Synthesis and properties of diphthalocyaninates of bismuth, [Bi(Pc)(2)](k) (k=1-, 0, 1+); Crystal structure of mixed-valent [Bi(Pc)(2)]center dot CH2Cl2

Blue di(phthalocyaninato(2-))bismuthate(III), [Bi(Pc(2-))(2)](-), is obtained by the reaction of BiO(NO3) with molten 1,2-dicyanobenzene in the presence of potassium methylate and isolated as tetra-n-butylammonium ((n)Bu(4)N)(+) and bis(triphenylphosphine)iminium (PNP)(+) salt.
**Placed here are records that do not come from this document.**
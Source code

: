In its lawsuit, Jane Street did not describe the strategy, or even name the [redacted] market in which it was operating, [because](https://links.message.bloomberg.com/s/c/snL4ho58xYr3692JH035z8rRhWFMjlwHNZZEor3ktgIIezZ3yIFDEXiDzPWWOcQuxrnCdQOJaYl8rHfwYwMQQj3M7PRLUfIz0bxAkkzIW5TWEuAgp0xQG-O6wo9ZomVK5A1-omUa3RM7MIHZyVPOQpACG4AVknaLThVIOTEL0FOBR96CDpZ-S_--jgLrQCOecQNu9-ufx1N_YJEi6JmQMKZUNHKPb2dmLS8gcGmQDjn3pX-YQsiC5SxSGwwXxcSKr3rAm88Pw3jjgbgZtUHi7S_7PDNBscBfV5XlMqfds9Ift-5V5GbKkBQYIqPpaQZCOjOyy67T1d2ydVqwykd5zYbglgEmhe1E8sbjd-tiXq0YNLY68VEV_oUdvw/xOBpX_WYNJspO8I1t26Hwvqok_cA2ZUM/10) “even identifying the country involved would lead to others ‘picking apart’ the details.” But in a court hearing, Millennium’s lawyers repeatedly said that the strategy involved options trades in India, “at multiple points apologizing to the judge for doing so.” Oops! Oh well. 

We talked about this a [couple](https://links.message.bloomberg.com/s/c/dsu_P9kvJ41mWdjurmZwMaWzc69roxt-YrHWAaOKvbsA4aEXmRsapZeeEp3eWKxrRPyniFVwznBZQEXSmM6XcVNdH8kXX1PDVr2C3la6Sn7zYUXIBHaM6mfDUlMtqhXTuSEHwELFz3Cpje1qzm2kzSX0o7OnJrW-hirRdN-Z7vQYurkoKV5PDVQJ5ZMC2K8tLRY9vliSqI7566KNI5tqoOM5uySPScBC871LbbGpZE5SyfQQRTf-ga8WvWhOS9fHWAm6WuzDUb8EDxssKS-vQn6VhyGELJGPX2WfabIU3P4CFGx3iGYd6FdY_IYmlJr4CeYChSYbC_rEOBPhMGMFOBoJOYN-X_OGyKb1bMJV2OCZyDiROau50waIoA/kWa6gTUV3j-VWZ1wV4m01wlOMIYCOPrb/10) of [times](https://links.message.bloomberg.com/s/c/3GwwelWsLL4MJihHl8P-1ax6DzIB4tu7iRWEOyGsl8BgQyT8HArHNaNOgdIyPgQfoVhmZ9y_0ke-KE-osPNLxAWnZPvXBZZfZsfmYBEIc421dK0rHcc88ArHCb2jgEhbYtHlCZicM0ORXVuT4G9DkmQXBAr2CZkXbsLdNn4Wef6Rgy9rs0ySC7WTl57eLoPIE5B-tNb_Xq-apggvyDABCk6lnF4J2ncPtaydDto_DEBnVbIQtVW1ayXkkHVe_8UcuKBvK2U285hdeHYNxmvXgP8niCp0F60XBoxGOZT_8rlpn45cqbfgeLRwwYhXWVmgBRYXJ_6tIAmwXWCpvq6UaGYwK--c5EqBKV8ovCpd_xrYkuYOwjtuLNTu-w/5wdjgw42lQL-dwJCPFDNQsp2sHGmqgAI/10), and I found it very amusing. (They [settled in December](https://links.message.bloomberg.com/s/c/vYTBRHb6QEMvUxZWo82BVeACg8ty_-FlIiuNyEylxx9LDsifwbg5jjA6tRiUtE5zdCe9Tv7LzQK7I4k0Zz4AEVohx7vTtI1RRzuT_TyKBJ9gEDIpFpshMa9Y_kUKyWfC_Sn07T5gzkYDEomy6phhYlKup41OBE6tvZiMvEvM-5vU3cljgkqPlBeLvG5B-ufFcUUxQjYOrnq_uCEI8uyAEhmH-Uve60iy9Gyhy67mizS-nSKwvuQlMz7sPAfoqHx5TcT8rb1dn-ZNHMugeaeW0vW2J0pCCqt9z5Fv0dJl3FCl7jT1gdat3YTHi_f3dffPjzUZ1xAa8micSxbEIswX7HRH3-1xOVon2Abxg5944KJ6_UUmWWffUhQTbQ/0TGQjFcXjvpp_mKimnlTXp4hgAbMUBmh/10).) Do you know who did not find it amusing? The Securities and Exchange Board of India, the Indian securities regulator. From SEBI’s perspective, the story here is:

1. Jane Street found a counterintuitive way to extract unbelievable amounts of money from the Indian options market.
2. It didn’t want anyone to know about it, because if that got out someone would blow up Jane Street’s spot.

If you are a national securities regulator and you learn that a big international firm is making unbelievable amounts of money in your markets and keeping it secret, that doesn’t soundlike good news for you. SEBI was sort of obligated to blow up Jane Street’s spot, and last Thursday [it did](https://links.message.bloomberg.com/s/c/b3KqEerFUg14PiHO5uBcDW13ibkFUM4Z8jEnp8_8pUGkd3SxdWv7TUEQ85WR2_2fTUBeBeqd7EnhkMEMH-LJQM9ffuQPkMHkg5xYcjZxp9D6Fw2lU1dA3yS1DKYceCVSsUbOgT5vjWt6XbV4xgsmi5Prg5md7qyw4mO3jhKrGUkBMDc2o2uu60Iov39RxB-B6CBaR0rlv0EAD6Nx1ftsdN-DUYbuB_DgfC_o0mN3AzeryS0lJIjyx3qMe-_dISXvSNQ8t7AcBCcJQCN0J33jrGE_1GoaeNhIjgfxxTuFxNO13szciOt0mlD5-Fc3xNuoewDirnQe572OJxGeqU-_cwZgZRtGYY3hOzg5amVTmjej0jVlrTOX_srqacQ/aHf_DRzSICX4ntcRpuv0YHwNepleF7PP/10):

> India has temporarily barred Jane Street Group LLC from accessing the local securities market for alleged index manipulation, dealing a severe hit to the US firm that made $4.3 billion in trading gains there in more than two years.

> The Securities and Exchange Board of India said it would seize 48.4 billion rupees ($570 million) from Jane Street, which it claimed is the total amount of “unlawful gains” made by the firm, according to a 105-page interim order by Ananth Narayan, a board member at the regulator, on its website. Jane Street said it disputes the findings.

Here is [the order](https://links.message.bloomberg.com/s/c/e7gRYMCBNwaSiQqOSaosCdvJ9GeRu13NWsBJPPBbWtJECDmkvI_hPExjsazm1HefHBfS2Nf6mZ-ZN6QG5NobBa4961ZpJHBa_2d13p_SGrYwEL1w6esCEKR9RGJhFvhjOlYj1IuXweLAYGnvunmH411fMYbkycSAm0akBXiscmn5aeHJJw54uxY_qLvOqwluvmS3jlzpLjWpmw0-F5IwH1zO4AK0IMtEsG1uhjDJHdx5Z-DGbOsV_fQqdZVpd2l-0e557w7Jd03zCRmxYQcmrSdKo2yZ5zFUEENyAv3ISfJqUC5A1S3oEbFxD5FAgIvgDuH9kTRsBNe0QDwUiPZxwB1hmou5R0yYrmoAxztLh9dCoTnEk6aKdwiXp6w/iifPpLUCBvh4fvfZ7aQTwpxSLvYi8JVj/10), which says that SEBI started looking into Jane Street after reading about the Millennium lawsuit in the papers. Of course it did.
Green mixed-valent [Bi(Pc)(2)] . CH2Cl2 is prepared by anodic oxidation of [Bi(Pc(2-))(2)](-). It crystallizes in the orthorhombic gamma modification (Pnma; a = 28.176(5), b = 22.913(3), c = 7.925(1) Angstrom, Z = 4). The Bi-III ion is eightfold coordinated by the N-iso atoms of the slightly distorted Pc ligands in a square antiprismatic manner. The average Bi-N-iso bond distance is 2.467 Angstrom. The complex is paramagnetic (mu(eff) = 1.84 mu(B)). Oxidation of [Bi(Pc(2-))(2)](-) with bromine yields purple, diamagnetic [Bi(Pc(-))(2)]Br-x (1.5 less than or equal to x less than or equal to 2.5). The redox properties are investigated electrochemically. UV-Vis-NIR, MIR/FIR and resonance Raman spectra of the new bismuth(III) complexes are discussed and compared with those of diphthalocyaninates of the lanthanides.